Iran: dopo l’elezione a giugno del 2021 del presidente Ebrahim Raisi, noto per il suo conservatorismo, le esecuzioni sono aumentate del 25%. Lo hanno fatto sapere (dice “Asia News” che riporta la notizia) due associazioni umanitarie, rispettivamente francese e norvegese.
Esse precisano che sono quintuplicate rispetto al 2020 le esecuzioni per reati legati al traffico di droga: sono state 126 le persone impiccate. Le donne che hanno affrontato il boia, poi, sono state quasi il doppio.
Lo scorso anno l‘Iran si era già aggiudicato il triste primato del Paese con più esecuzioni rispetto al numero di abitanti. Le organizzazioni per i diritti umani “Iran Human Rights” (Ihr) e “Insieme contro la pena di morte” (Ecpm) hanno fatto sapere che quest’ultima è spesso usata contro i dissidenti (ma non ci sorprende).

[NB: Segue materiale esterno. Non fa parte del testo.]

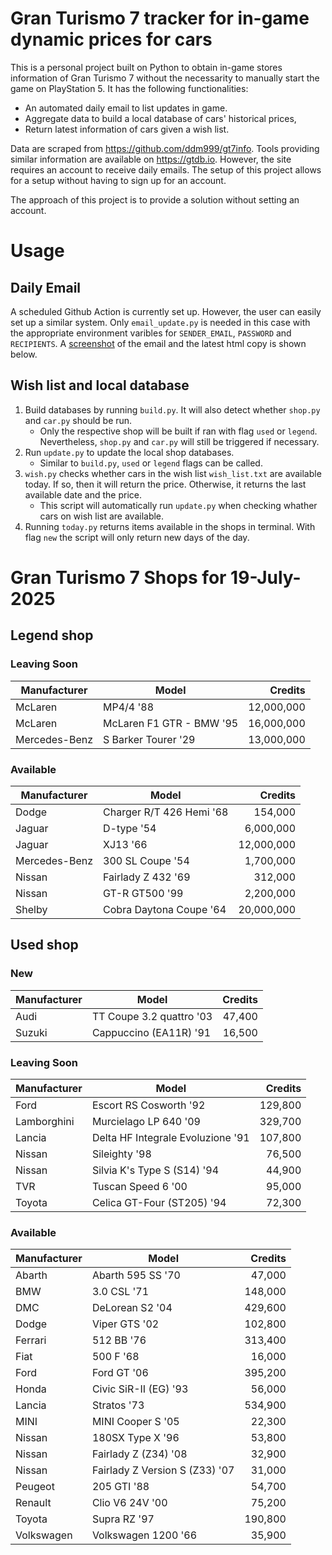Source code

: # Gran Turismo 7 tracker for in-game dynamic prices for cars

This is a personal project built on Python to obtain in-game stores information of Gran Turismo 7 without the necessarity to manually start the game on PlayStation 5. It has the following functionalities:

- An automated daily email to list updates in game.
- Aggregate data to build a local database of cars' historical prices,
- Return latest information of cars given a wish list.

Data are scraped from https://github.com/ddm999/gt7info. Tools providing similar information are available on https://gtdb.io. However, the site requires an account to receive daily emails. The setup of this project allows for a setup without having to sign up for an account.

The approach of this project is to provide a solution without setting an account.

# Usage

## Daily Email

A scheduled Github Action is currently set up. However, the user can easily set up a similar system. Only `email_update.py` is needed in this case with the appropriate environment varibles for `SENDER_EMAIL`, `PASSWORD` and `RECIPIENTS`. A [screenshot](https://raw.githubusercontent.com/marcohoucheng/Gran-Turismo-7-Price-Tracker/main/data/email_screenshot.png) of the email and the latest html copy is shown below.

## Wish list and local database

1. Build databases by running `build.py`. It will also detect whether `shop.py` and `car.py` should be run.
    - Only the respective shop will be built if ran with flag `used` or `legend`. Nevertheless, `shop.py` and `car.py` will still be triggered if necessary.
2. Run `update.py` to update the local shop databases.
    - Similar to `build.py`, `used` or `legend` flags can be called.
3. `wish.py` checks whether cars in the wish list `wish_list.txt` are available today. If so, then it will return the price. Otherwise, it returns the last available date and the price.
    - This script will automatically run `update.py` when checking whather cars on wish list are available.
4. Running `today.py` returns items available in the shops in terminal. With flag `new` the script will only return new days of the day.


# Gran Turismo 7 Shops for 19-July-2025



## Legend shop

### Leaving Soon
 | Manufacturer | Model | Credits |
 | --- | --- | --: |
|McLaren|MP4/4 '88|12,000,000|
|McLaren|McLaren F1 GTR - BMW '95|16,000,000|
|Mercedes-Benz|S Barker Tourer '29|13,000,000|

### Available
 | Manufacturer | Model | Credits |
 | --- | --- | --: |
|Dodge|Charger R/T 426 Hemi '68|154,000|
|Jaguar|D-type '54|6,000,000|
|Jaguar|XJ13 '66|12,000,000|
|Mercedes-Benz|300 SL Coupe '54|1,700,000|
|Nissan|Fairlady Z 432 '69|312,000|
|Nissan|GT-R GT500 '99|2,200,000|
|Shelby|Cobra Daytona Coupe '64|20,000,000|


## Used shop

### New
 | Manufacturer | Model | Credits |
 | --- | --- | --: |
|Audi|TT Coupe 3.2 quattro '03|47,400|
|Suzuki|Cappuccino (EA11R) '91|16,500|

### Leaving Soon
 | Manufacturer | Model | Credits |
 | --- | --- | --: |
|Ford|Escort RS Cosworth '92|129,800|
|Lamborghini|Murcielago LP 640 '09|329,700|
|Lancia|Delta HF Integrale Evoluzione '91|107,800|
|Nissan|Sileighty '98|76,500|
|Nissan|Silvia K's Type S (S14) '94|44,900|
|TVR|Tuscan Speed 6 '00|95,000|
|Toyota|Celica GT-Four (ST205) '94|72,300|

### Available
 | Manufacturer | Model | Credits |
 | --- | --- | --: |
|Abarth|Abarth 595 SS '70|47,000|
|BMW|3.0 CSL '71|148,000|
|DMC|DeLorean S2 '04|429,600|
|Dodge|Viper GTS '02|102,800|
|Ferrari|512 BB '76|313,400|
|Fiat|500 F '68|16,000|
|Ford|Ford GT '06|395,200|
|Honda|Civic SiR-II (EG) '93|56,000|
|Lancia|Stratos '73|534,900|
|MINI|MINI Cooper S '05|22,300|
|Nissan|180SX Type X '96|53,800|
|Nissan|Fairlady Z (Z34) '08|32,900|
|Nissan|Fairlady Z Version S (Z33) '07|31,000|
|Peugeot|205 GTI '88|54,700|
|Renault|Clio V6 24V '00|75,200|
|Toyota|Supra RZ '97|190,800|
|Volkswagen|Volkswagen 1200 '66|35,900|
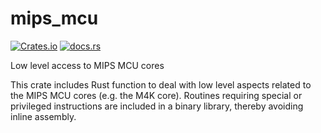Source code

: # mips_mcu

[![Crates.io](https://img.shields.io/crates/v/mips-mcu.svg)](https://crates.io/crates/mips_mcu)
[![docs.rs](https://img.shields.io/docsrs/mips-mcu.svg)](https://docs.rs/mips_mcu)

Low level access to MIPS MCU cores

This crate includes Rust function to deal with low level aspects related to the
MIPS MCU cores (e.g. the M4K core). Routines requiring special or privileged
instructions are included in a binary library, thereby avoiding inline assembly.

Le stesse organizzazioni hanno spiegato in una nota diffusa qualche giorno fa, che le pene capitali sono inflitte soprattutto per l’accusa di omicidio e per traffico di droga.
Tornando a dare un po’ di numeri, “Asia News” spiega che “Nel 2021 sono almeno 333 i detenuti giustiziati, con un aumento del 25% rispetto all’anno precedente (267). L’accelerazione maggiore, precisano gli attivisti, ‘è avvenuta in seguito all’elezione’ di Raisi ‘e sono raddoppiate nella seconda metà’ dello scorso anno ‘se confrontate con la prima metà” del 2021. In particolare, vi è un dato che fa riflettere: lo scorso anno sono finite fra le mani del boia almeno 17 donne, rispetto alle nove del 2020, oltre a due persone che erano ancora minorenni al momento del reato.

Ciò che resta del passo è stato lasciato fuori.